[Saved data entries]
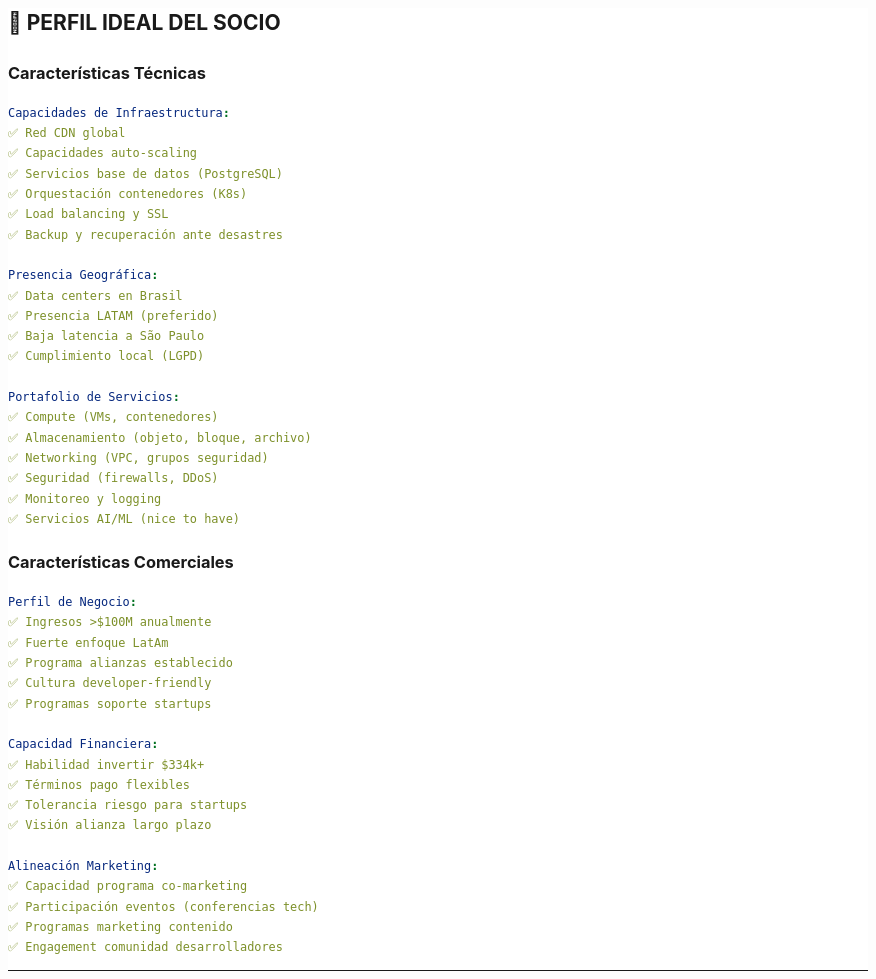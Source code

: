 
## 💼 PERFIL IDEAL DEL SOCIO

### **Características Técnicas**

```yaml
Capacidades de Infraestructura:
✅ Red CDN global
✅ Capacidades auto-scaling
✅ Servicios base de datos (PostgreSQL)
✅ Orquestación contenedores (K8s)
✅ Load balancing y SSL
✅ Backup y recuperación ante desastres

Presencia Geográfica:
✅ Data centers en Brasil
✅ Presencia LATAM (preferido)
✅ Baja latencia a São Paulo
✅ Cumplimiento local (LGPD)

Portafolio de Servicios:
✅ Compute (VMs, contenedores)
✅ Almacenamiento (objeto, bloque, archivo)
✅ Networking (VPC, grupos seguridad)
✅ Seguridad (firewalls, DDoS)
✅ Monitoreo y logging
✅ Servicios AI/ML (nice to have)
```

### **Características Comerciales**

```yaml
Perfil de Negocio:
✅ Ingresos >$100M anualmente
✅ Fuerte enfoque LatAm
✅ Programa alianzas establecido
✅ Cultura developer-friendly
✅ Programas soporte startups

Capacidad Financiera:
✅ Habilidad invertir $334k+
✅ Términos pago flexibles
✅ Tolerancia riesgo para startups
✅ Visión alianza largo plazo

Alineación Marketing:
✅ Capacidad programa co-marketing
✅ Participación eventos (conferencias tech)
✅ Programas marketing contenido
✅ Engagement comunidad desarrolladores
```

---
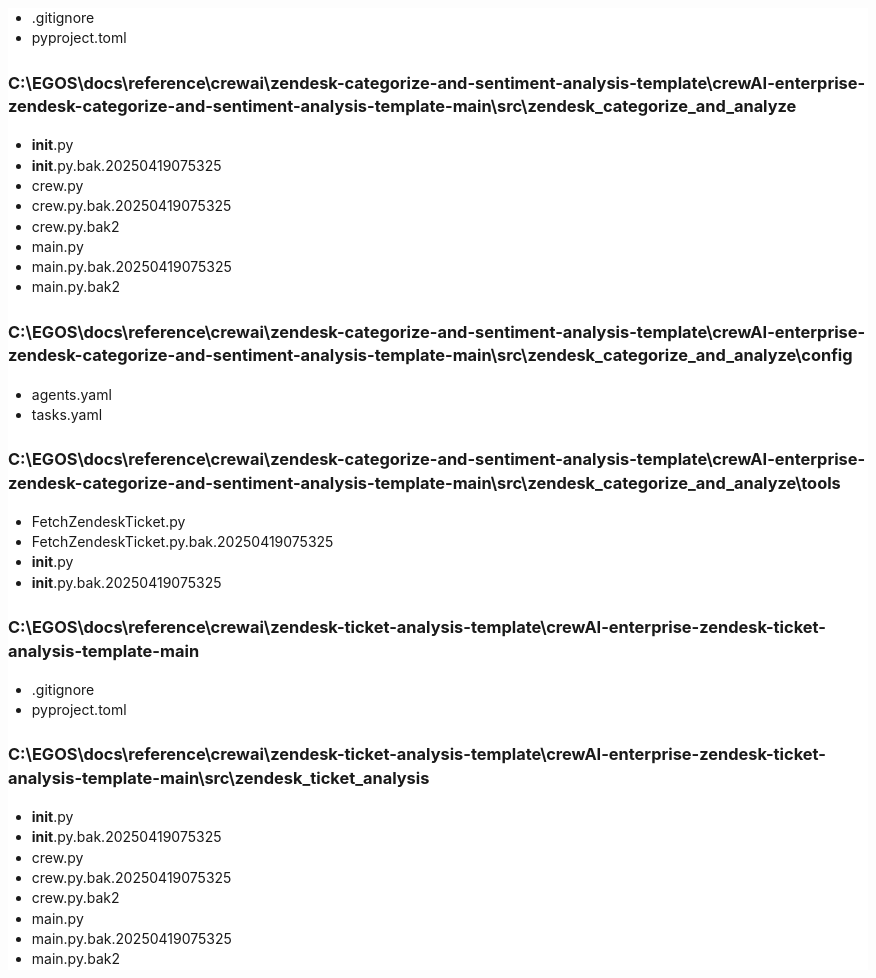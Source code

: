 - .gitignore
- pyproject.toml

### C:\EGOS\docs\reference\crewai\zendesk-categorize-and-sentiment-analysis-template\crewAI-enterprise-zendesk-categorize-and-sentiment-analysis-template-main\src\zendesk_categorize_and_analyze

- __init__.py
- __init__.py.bak.20250419075325
- crew.py
- crew.py.bak.20250419075325
- crew.py.bak2
- main.py
- main.py.bak.20250419075325
- main.py.bak2

### C:\EGOS\docs\reference\crewai\zendesk-categorize-and-sentiment-analysis-template\crewAI-enterprise-zendesk-categorize-and-sentiment-analysis-template-main\src\zendesk_categorize_and_analyze\config

- agents.yaml
- tasks.yaml

### C:\EGOS\docs\reference\crewai\zendesk-categorize-and-sentiment-analysis-template\crewAI-enterprise-zendesk-categorize-and-sentiment-analysis-template-main\src\zendesk_categorize_and_analyze\tools

- FetchZendeskTicket.py
- FetchZendeskTicket.py.bak.20250419075325
- __init__.py
- __init__.py.bak.20250419075325

### C:\EGOS\docs\reference\crewai\zendesk-ticket-analysis-template\crewAI-enterprise-zendesk-ticket-analysis-template-main

- .gitignore
- pyproject.toml

### C:\EGOS\docs\reference\crewai\zendesk-ticket-analysis-template\crewAI-enterprise-zendesk-ticket-analysis-template-main\src\zendesk_ticket_analysis

- __init__.py
- __init__.py.bak.20250419075325
- crew.py
- crew.py.bak.20250419075325
- crew.py.bak2
- main.py
- main.py.bak.20250419075325
- main.py.bak2
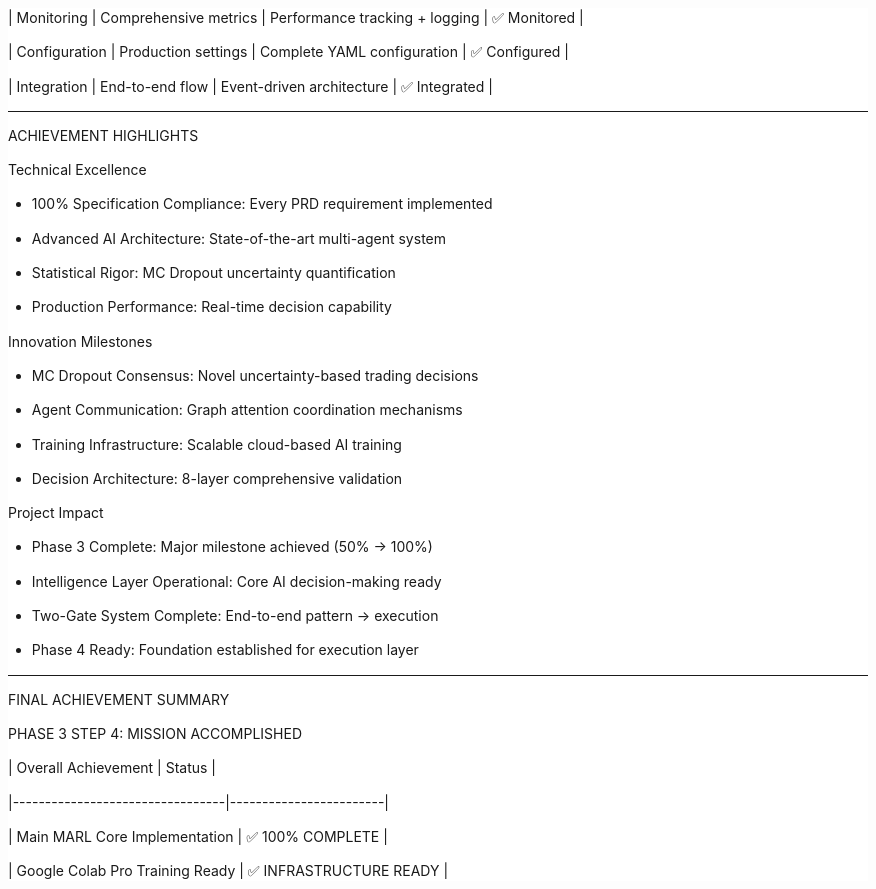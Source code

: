 | Monitoring        | Comprehensive metrics    | Performance tracking + logging | ✅ Monitored  |

| Configuration     | Production settings      | Complete YAML configuration    | ✅ Configured |

| Integration       | End-to-end flow          | Event-driven architecture      | ✅ Integrated |


---

ACHIEVEMENT HIGHLIGHTS


Technical Excellence


- 100% Specification Compliance: Every PRD requirement implemented

- Advanced AI Architecture: State-of-the-art multi-agent system

- Statistical Rigor: MC Dropout uncertainty quantification

- Production Performance: Real-time decision capability


Innovation Milestones


- MC Dropout Consensus: Novel uncertainty-based trading decisions

- Agent Communication: Graph attention coordination mechanisms

- Training Infrastructure: Scalable cloud-based AI training

- Decision Architecture: 8-layer comprehensive validation


Project Impact


- Phase 3 Complete: Major milestone achieved (50% → 100%)

- Intelligence Layer Operational: Core AI decision-making ready

- Two-Gate System Complete: End-to-end pattern → execution

- Phase 4 Ready: Foundation established for execution layer


---

FINAL ACHIEVEMENT SUMMARY


PHASE 3 STEP 4: MISSION ACCOMPLISHED


| Overall Achievement             | Status                 |

|---------------------------------|------------------------|

| Main MARL Core Implementation   | ✅ 100% COMPLETE        |

| Google Colab Pro Training Ready | ✅ INFRASTRUCTURE READY |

WHAT IS NEEDED:
Which lines of the data include the string "Capacidades"? Find them and copy each one.

WORKED SOLUTION:
Capacidades de Infraestructura:
✅ Capacidades auto-scaling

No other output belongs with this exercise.